- [TASK INSTRUCTIONS]
Within the data below, find the string "path" and return each line where it occurs.

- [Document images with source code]
============

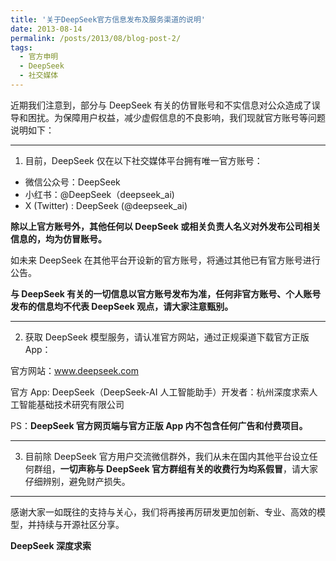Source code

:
```yaml
---
title: '关于DeepSeek官方信息发布及服务渠道的说明'
date: 2013-08-14
permalink: /posts/2013/08/blog-post-2/
tags:
  - 官方申明
  - DeepSeek
  - 社交媒体
---
```


近期我们注意到，部分与 DeepSeek 有关的仿冒账号和不实信息对公众造成了误导和困扰。为保障用户权益，减少虚假信息的不良影响，我们现就官方账号等问题说明如下：

---

1. 目前，DeepSeek 仅在以下社交媒体平台拥有唯一官方账号：

  - 微信公众号：DeepSeek
  - 小红书：@DeepSeek（deepseek_ai)
  - X (Twitter) : DeepSeek (@deepseek_ai)

  **除以上官方账号外，其他任何以 DeepSeek 或相关负责人名义对外发布公司相关信息的，均为仿冒账号。**

  如未来 DeepSeek 在其他平台开设新的官方账号，将通过其他已有官方账号进行公告。

  **与 DeepSeek 有关的一切信息以官方账号发布为准，任何非官方账号、个人账号发布的信息均不代表 DeepSeek 观点，请大家注意甄别。**

  ---

2. 获取 DeepSeek 模型服务，请认准官方网站，通过正规渠道下载官方正版 App：


官方网站：www.deepseek.com

官方 App: DeepSeek（DeepSeek-AI 人工智能助手）开发者：杭州深度求索人工智能基础技术研究有限公司

PS：**DeepSeek 官方网页端与官方正版 App 内不包含任何广告和付费项目。**

---

3. 目前除 DeepSeek 官方用户交流微信群外，我们从未在国内其他平台设立任何群组，**一切声称与 DeepSeek 官方群组有关的收费行为均系假冒**，请大家仔细辨别，避免财产损失。

---
   

感谢大家一如既往的支持与关心，我们将再接再厉研发更加创新、专业、高效的模型，并持续与开源社区分享。


**DeepSeek 深度求索**
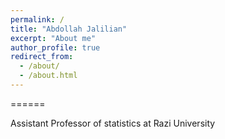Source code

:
 ```yaml
---
permalink: /
title: "Abdollah Jalilian"
excerpt: "About me"
author_profile: true
redirect_from: 
  - /about/
  - /about.html
---
```


======

Assistant Professor of statistics at Razi University
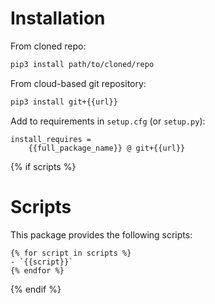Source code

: # Installation
From cloned repo:
```sh
pip3 install path/to/cloned/repo
```

From cloud-based git repository:
```sh
pip3 install git+{{url}}
```

Add to requirements in `setup.cfg` (or `setup.py`):
```
install_requires =
    {{full_package_name}} @ git+{{url}}
```

{% if scripts %}
# Scripts
This package provides the following scripts:

    {% for script in scripts %}
    - `{{script}}`
    {% endfor %}
{% endif %}
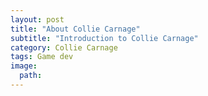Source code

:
 ```yaml
---
layout: post
title: "About Collie Carnage"
subtitle: "Introduction to Collie Carnage"
category: Collie Carnage
tags: Game dev
image:
  path: 
---
```


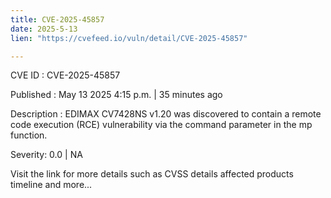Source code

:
 ```yaml
---
title: CVE-2025-45857
date: 2025-5-13
lien: "https://cvefeed.io/vuln/detail/CVE-2025-45857"

---
```


CVE ID : CVE-2025-45857

Published :  May 13
2025
4:15 p.m. | 35 minutes ago

Description : EDIMAX CV7428NS v1.20 was discovered to contain a remote code execution (RCE) vulnerability via the command parameter in the mp function.

Severity: 0.0 | NA

Visit the link for more details
such as CVSS details
affected products
timeline
and more...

============

- [FINISHED EXERCISE]
pip3 install path/to/cloned/repo
  path: 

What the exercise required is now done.